Effect of cold plasma on the physical and mechanical properties of nanopapers prepared with cellulose and chitin nanofibers

The last two decades witnessed more interest for using bio-based products. This study was aimed at studying and comparing the effects of cold plasma on the physical and mechanical properties of nano-films prepared from wood-driven and bacterial cellulose nano-fiber hydrogels. Biopolymers of polysaccharides have been widely evaluated due to their advantages in eco-friendliness and biodegradability.
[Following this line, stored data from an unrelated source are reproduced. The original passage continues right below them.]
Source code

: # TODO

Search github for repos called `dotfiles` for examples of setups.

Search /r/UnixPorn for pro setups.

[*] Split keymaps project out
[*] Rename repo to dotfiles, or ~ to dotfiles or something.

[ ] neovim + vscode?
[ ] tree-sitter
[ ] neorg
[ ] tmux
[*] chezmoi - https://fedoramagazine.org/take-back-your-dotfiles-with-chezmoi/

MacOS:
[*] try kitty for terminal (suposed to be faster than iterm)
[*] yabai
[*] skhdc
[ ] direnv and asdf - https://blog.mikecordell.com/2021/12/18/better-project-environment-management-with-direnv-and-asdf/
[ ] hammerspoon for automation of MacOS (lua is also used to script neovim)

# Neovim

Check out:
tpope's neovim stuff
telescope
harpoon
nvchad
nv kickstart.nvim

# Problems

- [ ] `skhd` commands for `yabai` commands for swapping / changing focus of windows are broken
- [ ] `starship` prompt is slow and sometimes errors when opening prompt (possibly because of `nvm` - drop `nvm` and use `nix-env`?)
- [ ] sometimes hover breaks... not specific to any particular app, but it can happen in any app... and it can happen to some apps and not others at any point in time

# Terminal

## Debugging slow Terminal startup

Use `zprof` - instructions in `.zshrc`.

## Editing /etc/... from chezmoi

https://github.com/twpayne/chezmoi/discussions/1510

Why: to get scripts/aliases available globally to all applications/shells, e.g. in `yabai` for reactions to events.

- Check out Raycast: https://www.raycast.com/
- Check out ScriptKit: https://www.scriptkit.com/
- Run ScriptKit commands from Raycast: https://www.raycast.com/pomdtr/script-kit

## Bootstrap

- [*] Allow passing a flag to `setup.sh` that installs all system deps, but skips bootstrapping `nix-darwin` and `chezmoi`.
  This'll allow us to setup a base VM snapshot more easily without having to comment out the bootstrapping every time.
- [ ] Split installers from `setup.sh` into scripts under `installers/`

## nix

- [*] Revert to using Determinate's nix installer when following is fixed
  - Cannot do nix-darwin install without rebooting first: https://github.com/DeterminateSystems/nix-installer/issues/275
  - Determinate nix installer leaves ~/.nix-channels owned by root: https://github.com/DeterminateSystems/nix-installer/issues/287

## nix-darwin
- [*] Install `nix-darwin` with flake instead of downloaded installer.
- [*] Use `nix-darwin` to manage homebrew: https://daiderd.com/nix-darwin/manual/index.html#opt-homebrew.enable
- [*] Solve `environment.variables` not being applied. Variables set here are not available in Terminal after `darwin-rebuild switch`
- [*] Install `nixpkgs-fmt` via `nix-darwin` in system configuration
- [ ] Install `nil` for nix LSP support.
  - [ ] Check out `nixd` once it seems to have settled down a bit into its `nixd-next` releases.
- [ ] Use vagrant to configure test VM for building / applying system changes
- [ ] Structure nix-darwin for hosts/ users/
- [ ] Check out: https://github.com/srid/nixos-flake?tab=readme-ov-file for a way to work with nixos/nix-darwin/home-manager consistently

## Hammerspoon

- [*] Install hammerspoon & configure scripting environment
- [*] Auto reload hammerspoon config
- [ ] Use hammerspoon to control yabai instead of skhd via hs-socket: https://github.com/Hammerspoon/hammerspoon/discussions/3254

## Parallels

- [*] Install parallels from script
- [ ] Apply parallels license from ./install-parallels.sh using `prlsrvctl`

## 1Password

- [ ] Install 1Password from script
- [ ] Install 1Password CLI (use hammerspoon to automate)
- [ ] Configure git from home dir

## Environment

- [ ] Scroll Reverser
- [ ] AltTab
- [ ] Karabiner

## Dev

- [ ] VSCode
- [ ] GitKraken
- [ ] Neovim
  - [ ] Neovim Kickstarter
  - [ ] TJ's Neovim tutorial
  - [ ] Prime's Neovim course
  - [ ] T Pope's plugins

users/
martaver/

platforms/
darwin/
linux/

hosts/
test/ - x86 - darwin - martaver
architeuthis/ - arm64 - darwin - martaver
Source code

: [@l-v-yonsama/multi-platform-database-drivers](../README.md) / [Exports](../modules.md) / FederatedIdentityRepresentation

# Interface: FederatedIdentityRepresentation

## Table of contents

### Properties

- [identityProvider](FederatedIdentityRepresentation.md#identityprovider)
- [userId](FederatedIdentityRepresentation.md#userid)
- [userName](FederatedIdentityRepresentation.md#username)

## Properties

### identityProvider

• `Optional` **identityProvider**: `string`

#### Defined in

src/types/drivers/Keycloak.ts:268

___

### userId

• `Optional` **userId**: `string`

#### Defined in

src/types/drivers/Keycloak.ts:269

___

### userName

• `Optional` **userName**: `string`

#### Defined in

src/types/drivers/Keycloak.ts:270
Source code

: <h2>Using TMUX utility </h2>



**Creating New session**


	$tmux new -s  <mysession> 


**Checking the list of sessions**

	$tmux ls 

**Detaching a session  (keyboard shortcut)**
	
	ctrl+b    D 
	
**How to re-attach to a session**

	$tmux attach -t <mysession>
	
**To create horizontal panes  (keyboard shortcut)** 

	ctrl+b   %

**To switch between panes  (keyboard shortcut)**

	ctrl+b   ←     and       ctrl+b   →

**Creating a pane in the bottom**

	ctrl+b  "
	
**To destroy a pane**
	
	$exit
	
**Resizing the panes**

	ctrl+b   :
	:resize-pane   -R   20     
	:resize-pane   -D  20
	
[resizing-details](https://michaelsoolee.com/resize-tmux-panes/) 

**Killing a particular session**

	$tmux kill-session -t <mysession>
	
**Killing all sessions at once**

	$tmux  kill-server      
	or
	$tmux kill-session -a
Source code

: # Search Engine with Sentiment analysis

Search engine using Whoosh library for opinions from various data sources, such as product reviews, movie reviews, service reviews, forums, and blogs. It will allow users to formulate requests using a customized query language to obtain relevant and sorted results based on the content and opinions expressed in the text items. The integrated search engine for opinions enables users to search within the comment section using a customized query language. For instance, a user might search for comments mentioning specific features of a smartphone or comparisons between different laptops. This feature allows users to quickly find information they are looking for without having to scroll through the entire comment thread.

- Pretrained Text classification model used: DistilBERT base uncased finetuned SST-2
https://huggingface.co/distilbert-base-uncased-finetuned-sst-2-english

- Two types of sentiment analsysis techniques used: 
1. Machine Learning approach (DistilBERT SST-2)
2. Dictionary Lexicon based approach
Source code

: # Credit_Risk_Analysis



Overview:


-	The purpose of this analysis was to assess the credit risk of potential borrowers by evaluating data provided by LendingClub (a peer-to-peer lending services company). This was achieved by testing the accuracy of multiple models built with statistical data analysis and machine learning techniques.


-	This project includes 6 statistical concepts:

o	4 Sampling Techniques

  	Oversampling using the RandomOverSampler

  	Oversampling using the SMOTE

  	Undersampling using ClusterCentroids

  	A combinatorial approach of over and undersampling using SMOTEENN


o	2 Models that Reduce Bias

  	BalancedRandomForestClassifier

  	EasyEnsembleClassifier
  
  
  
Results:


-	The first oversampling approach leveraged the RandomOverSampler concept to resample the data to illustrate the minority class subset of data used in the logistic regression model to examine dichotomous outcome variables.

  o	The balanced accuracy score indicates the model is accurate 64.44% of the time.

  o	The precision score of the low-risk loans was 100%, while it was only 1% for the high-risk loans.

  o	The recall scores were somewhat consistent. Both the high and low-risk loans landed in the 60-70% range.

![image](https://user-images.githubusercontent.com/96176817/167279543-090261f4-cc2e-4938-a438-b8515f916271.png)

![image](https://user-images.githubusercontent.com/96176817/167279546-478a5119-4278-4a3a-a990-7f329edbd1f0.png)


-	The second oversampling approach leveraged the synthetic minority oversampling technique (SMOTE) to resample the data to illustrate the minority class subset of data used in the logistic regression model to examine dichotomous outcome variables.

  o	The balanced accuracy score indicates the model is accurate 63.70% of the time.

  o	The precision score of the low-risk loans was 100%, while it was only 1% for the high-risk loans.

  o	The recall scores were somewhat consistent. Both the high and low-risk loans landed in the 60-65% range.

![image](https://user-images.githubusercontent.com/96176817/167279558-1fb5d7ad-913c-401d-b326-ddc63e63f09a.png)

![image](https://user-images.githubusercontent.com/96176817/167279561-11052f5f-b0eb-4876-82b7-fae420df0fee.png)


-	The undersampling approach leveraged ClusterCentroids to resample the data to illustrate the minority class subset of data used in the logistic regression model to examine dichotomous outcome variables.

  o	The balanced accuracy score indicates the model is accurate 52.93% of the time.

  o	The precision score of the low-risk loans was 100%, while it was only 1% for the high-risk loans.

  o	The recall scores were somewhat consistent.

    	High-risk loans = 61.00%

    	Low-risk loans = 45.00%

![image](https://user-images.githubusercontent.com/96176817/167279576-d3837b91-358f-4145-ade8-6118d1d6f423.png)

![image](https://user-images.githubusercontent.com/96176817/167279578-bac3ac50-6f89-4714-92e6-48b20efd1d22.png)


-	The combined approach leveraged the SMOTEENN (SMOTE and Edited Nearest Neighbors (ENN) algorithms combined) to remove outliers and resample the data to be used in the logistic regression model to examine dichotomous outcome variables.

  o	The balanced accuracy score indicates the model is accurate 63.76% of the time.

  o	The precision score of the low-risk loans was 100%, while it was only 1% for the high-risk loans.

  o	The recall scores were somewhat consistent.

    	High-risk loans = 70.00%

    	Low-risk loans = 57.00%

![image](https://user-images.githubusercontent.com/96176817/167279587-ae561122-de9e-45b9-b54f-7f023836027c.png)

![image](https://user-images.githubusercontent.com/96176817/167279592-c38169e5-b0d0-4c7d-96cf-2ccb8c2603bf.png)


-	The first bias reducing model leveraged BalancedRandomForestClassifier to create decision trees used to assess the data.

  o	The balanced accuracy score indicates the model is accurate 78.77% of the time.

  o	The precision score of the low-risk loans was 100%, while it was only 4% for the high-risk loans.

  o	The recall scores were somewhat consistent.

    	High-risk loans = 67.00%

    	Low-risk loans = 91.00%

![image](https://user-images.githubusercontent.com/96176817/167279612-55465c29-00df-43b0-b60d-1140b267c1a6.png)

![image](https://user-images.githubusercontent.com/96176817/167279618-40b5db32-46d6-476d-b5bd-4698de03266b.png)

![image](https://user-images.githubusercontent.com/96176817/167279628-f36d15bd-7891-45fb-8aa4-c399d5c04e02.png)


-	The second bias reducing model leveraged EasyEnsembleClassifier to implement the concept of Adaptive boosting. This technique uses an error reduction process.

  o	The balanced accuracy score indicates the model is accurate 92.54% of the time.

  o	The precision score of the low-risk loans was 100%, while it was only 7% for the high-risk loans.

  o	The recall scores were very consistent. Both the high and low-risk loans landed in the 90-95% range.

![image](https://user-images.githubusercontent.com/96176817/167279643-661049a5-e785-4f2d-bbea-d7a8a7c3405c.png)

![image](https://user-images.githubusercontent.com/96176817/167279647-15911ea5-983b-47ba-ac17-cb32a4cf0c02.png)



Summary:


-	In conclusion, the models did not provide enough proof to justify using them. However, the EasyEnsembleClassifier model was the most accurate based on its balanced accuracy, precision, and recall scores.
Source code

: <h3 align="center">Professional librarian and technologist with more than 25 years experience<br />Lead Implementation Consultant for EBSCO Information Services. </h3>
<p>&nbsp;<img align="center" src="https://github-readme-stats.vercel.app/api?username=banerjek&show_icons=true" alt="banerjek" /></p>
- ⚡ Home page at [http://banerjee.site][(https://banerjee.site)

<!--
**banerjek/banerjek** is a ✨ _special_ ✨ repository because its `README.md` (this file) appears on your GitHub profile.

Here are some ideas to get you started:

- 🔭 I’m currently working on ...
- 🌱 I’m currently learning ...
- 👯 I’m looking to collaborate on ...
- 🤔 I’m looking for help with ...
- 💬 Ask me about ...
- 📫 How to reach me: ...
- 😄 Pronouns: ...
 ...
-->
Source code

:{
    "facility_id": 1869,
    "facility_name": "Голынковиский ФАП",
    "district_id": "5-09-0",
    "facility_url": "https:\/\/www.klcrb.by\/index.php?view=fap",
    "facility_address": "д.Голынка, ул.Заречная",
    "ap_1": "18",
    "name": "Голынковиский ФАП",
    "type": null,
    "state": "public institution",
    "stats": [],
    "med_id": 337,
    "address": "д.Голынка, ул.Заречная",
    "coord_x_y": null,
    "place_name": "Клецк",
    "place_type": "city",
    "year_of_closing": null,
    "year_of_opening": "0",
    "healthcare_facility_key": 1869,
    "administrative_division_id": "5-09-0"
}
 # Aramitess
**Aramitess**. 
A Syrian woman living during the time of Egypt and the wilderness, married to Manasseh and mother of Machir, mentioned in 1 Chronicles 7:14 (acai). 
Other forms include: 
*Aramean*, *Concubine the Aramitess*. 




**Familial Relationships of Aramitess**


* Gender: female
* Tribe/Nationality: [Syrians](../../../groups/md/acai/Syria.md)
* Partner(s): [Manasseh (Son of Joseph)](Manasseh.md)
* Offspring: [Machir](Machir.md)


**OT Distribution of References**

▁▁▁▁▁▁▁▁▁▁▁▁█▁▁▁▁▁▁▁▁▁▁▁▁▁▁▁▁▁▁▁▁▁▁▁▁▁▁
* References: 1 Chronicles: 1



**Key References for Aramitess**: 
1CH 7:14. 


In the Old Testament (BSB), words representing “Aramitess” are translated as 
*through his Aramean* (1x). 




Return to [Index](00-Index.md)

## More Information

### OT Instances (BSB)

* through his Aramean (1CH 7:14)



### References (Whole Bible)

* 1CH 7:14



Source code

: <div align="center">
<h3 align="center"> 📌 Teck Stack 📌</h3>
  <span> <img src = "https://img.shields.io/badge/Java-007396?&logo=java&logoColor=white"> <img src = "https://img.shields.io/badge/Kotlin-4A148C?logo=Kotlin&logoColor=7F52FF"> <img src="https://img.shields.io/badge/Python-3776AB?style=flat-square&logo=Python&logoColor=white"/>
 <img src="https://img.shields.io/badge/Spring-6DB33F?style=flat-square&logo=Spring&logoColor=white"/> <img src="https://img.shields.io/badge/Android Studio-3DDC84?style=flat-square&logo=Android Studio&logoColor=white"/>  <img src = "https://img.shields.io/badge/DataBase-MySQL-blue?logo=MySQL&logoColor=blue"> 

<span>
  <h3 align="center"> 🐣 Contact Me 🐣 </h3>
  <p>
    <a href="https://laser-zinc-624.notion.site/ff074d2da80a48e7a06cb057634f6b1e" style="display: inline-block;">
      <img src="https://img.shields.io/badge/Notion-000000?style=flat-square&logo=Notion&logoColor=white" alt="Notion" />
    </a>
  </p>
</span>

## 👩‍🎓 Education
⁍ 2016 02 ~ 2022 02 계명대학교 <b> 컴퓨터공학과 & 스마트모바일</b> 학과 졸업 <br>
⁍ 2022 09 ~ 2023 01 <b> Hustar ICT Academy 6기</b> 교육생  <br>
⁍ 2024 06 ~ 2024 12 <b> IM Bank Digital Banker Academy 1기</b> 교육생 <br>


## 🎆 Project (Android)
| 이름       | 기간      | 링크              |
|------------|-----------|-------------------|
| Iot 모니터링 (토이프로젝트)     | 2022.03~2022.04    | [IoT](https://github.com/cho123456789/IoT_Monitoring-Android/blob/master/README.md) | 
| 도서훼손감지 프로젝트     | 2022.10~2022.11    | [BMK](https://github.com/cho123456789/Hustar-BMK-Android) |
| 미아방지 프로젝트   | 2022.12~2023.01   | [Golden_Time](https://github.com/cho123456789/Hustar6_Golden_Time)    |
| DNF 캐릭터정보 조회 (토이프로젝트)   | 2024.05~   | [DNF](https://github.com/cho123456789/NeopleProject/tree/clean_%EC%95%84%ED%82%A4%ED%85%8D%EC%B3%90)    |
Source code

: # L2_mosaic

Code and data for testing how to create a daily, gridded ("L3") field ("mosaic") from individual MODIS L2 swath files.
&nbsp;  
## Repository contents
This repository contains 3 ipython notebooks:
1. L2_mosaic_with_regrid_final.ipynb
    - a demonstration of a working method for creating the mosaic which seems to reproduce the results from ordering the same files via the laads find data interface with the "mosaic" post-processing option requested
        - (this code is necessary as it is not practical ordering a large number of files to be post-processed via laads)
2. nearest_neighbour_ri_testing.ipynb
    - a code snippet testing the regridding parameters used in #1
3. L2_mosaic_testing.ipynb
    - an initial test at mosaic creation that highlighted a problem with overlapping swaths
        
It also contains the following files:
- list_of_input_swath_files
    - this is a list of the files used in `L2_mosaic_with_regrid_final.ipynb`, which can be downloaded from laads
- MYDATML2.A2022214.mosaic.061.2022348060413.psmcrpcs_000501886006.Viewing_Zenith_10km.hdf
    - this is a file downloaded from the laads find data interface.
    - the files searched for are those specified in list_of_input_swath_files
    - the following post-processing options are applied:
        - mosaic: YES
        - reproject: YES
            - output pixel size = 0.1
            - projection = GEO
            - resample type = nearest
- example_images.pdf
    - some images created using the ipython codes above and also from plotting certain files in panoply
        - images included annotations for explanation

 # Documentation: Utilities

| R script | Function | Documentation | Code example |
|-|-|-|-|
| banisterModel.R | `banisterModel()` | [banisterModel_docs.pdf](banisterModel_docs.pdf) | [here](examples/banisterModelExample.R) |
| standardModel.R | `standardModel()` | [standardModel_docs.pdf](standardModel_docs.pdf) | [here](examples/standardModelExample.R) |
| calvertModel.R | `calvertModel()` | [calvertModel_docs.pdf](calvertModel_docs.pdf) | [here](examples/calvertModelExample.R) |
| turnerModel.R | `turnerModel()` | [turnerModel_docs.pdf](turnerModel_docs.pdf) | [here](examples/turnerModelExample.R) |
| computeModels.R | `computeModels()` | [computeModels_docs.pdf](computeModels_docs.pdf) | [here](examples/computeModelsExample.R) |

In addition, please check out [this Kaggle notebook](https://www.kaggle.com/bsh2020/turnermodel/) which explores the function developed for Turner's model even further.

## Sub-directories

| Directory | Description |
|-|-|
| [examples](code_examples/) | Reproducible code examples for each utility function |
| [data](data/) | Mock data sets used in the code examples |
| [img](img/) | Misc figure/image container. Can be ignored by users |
Cellulose-based materials are generally utilized as a result of their biocompatibility, edibility, plenitude in nature, excellent barrier properties and low cost. Bacterial Cellulose Nano-fiber (BCNF), a biopolymer combined by microorganisms. BCNF has special physical, mechanical, and chemical properties. Chitin, the second amplest normal polymer after cellulose. The great capacity of film framing and natural antimicrobial movement of chitin makes its potential promising for improving the most up to date antimicrobial bundling ideas. Non-thermal plasma treatment is an effective and broadly utilized method for fitting the surface of materials' wide assortment. The effect of cold plasma on the properties of films prepared from wood driven and bacterial cellulose nano-fibers as well as chitin nano-fiber hydrogels has been evaluated in this study. The different mentioned nano-films were exposed to cold plasma at four-time levels of 0, 3, 6 and 9 minutes. Nano-films product with vacuum filtration method. Morphologic properties of nano-films studied with Scanning electron microscope. In this study nano-films properties consist of thickness, weight, density, water vapor permeability (WVP), water solubility, nano-films surface color, light transmission and transparency, films mechanical properties were measured.

SEM photography showed the homogeneous and uniform structure of bacterial cellulose. Plasma treatment removes loosely bound low molecular weight fragments. Wood cellulose had the strongest structure compared to other nano-films, and it needed a higher peak force for the breakdown. Chitin nano-films had the porous structure. Cold plasma decreased weight, density, solubility, light transmission and etc. of films but it increased their water content. Chitin nano-films had a higher extension (0.63mm), tolerable stress (50.99MPa), elongation (2.12%), elastic modulus and tensile strength. When nano-films were exposed to the cold plasma for a long time, their elastic modulus was decreased considerably. Using mechanical and bacterial synthesized cellulose, Nano-films had the highest and lowest TS mean, respectively. Nano-films without exposure to cold plasma had the highest TS means. When nano-films were exposed to cold plasma, their TS values were decreased.

Atmospheric cold plasma treatment resulted in enhanced water vapor hindrance and mechanical properties films appropriate to the polar group and crosslinking site organization on the film's surface and besides increase surface roughness.